Sen. Joe Manchin’s bipartisan permitting reform bill landed with a thud for environmental activists. But others in the climate and energy communities are cheering.

Wind turbines
Michael Dwyer/AP

Many clean energy developers were thrilled when Sens. Joe Manchin and John Barrasso finally released their plan for permitting reform — a crucial step toward actually enacting President Joe Biden’s ambitious climate policies. One problem: Traditional environmental groups hate the proposal.

The sharp disagreement in the climate community over the bill is just another incident in a widening rift over how to make the clean energy transition — one that echoes the divides between moderates and progressives within the Democratic Party.

Green groups like the Sierra Club and Earthjustice are finding themselves increasingly at odds with clean energy developers and more centrist policy wonks eager to shorten environmental reviews, lessen the threat of lawsuits and ultimately decrease the power of progressive climate activists.

Biden’s sweeping set of climate-related rules, combined with the billions of dollars of incentives for clean energy created by the Inflation Reduction Act and infrastructure law, could spur a complete transformation in how energy is produced and used in the United States.

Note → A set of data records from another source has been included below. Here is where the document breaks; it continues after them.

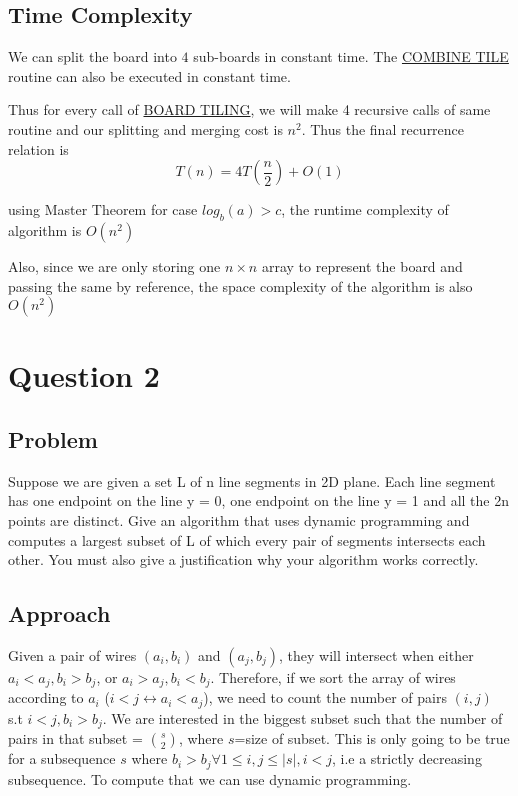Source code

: \documentclass{article}
\begin{document}
\subsection{Time Complexity}

We can split the board into $4$ sub-boards in constant time. The \underline{COMBINE TILE} routine can also be executed in constant time.

Thus for every call of \underline{BOARD TILING}, we will make 4 recursive calls of same routine and our splitting and merging cost is $n^2$. Thus the final recurrence relation is \[ T(n) = 4T(\frac{n}{2}) + O(1)\]

using Master Theorem for case $log_{b}(a) > c$, the runtime complexity of algorithm is $O(n^{2})$

Also, since we are only storing one $n \times n$ array to represent the board and passing the same by reference, the space complexity of the algorithm is also $O(n^2)$

\section{Question 2}

\subsection{Problem}

Suppose we are given a set L of n line segments in 2D plane. Each line segment has one endpoint on the line y = 0, one endpoint on the line y = 1 and all the 2n points are distinct. Give an algorithm that uses dynamic programming and computes a largest subset of L of which every pair of segments intersects each other. You must also give a justification why your algorithm works correctly.

\subsection{Approach}

Given a pair of wires $(a_i,b_i)$ and $(a_j,b_j)$, they will intersect when either $a_i<a_j,b_i>b_j$, or $a_i>a_j,b_i<b_j$. Therefore, if we sort the array of wires according to $a_i$ ($i < j \leftrightarrow a_i < a_j$), we need to count the number of pairs $(i,j)$ s.t $i<j,b_i>b_j$. We are interested in the biggest subset such that the number of pairs in that subset = $s \choose 2$, where $s$=size of subset. This is only going to be true for a subsequence $s$ where  $b_i>b_j \forall 1 \leq i,j \leq |s|, i<j$, i.e a strictly decreasing subsequence. To compute that we can use dynamic programming.
\end{document}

One obstacle, however, is the byzantine and onerous process required to build new energy projects.

The Manchin-Barrasso permitting reform bill aims to address the bureaucratic permitting and siting processes that burden the build-out of power grid infrastructure and clean energy projects. It does so by reducing and speeding up the paperwork for new projects, offering new opportunities for projects with lower environmental impact to skip reviews and creating easier ways to pay for, plan for and build new transmission.

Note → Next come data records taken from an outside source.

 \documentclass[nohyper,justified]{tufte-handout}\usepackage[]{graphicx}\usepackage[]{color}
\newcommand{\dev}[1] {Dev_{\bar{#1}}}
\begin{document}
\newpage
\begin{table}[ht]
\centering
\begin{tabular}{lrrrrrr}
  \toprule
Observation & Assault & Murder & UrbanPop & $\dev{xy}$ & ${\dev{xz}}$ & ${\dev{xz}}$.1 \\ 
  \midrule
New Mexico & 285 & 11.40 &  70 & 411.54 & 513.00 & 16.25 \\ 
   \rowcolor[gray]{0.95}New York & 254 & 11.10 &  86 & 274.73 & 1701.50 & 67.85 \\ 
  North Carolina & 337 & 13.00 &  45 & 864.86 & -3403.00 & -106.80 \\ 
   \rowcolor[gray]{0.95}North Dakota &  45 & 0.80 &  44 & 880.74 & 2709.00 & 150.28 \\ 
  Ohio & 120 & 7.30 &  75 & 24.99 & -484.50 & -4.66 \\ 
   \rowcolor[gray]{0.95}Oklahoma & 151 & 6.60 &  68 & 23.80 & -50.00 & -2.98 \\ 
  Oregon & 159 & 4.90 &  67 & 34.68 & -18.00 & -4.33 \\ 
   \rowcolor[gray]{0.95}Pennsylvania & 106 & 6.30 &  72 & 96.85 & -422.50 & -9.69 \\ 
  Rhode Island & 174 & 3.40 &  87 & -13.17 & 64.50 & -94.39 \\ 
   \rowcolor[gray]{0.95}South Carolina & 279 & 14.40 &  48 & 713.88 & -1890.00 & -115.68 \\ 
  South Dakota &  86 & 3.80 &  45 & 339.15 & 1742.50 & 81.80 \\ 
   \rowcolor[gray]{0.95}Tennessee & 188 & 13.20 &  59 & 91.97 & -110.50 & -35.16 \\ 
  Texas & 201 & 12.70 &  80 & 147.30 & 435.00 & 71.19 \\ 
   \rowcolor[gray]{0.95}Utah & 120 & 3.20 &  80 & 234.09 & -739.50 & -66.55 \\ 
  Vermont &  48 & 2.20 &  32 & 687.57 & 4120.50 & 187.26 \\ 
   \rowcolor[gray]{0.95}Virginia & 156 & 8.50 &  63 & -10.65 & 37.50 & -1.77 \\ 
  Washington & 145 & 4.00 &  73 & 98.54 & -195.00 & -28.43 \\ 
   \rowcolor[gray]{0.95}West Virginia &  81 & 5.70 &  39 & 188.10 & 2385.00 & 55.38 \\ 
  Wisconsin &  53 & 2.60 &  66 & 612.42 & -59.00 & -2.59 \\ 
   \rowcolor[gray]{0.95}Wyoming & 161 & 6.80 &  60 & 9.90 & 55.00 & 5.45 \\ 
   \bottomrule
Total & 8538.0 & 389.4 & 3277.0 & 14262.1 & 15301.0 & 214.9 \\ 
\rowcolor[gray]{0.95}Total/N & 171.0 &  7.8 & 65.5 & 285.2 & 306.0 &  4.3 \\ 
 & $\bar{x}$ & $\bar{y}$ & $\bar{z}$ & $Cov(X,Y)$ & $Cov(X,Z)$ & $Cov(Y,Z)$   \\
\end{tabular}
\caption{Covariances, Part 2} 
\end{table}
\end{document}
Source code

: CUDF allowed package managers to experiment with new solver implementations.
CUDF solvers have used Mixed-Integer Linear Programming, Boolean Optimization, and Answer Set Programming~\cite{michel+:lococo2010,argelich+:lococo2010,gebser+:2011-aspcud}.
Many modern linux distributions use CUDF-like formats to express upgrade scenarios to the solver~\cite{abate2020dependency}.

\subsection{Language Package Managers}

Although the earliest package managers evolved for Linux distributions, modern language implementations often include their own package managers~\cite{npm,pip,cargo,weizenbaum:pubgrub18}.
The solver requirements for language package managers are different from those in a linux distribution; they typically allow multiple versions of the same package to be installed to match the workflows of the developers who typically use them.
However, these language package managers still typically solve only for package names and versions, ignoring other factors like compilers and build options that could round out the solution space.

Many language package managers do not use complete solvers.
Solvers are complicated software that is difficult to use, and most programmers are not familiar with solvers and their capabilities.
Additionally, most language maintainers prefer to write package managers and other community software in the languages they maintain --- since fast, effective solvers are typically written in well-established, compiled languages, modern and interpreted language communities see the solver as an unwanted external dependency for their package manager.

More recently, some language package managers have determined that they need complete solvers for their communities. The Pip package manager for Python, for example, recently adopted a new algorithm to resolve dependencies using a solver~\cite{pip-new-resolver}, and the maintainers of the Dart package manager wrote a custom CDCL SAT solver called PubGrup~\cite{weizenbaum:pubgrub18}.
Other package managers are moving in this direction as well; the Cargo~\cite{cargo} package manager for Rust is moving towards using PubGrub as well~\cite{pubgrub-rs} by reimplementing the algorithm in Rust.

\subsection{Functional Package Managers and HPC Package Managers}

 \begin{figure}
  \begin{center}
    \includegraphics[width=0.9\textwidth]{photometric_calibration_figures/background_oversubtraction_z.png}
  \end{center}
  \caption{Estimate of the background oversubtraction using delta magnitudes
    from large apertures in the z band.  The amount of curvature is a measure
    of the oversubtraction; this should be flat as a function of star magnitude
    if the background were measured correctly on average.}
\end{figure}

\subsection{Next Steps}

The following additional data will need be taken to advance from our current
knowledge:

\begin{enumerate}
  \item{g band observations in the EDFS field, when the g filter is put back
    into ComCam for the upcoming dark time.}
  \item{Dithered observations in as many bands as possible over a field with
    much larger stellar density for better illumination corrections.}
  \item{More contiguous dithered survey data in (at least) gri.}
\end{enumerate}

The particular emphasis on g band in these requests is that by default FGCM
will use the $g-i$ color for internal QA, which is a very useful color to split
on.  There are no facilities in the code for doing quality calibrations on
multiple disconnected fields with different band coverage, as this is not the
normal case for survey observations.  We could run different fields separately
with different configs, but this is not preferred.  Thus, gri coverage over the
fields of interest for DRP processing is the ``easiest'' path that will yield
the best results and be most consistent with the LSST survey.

The permitting proposal does, however, give the fossil fuel industry a number of wins: Among other provisions, it expands opportunities for oil and natural gas leasing, guarantees hard rock mining rights on federal lands and ends the Biden administration’s pause on new liquefied natural gas export approvals. The National Mining Association, the American Petroleum Institute and several other industry groups endorsed the legislation.

Still, it is not just Republicans who immediately expressed support. Democratic Sens. Martin Heinrich and John Hickenlooper (the original sponsor of the Big WIRES Act transmission reform bill from 2023) endorsed the proposal. Sen. Tom Carper praised the proposal’s transmission reforms. Grid United, the American Council on Renewable Energy, Americans for a Clean Energy Grid, the American Clean Power Association, the Solar Energy Industries Association and the Breakthrough Institute were among the many industry players and policy advocates to back it as well. Transmission companies, policy wonks, academics and developers emailed NOTUS saying they were “thrilled” and that the bill would be a “game changer” for the future of the grid.

Fatima Ahmad, a former attorney with the House Climate Crisis Select Committee and now a lobbyist with clean energy group Boundary Stone Partners, said she’s optimistic the bill will eventually become law and that she’s impressed with the nature of the bipartisan support.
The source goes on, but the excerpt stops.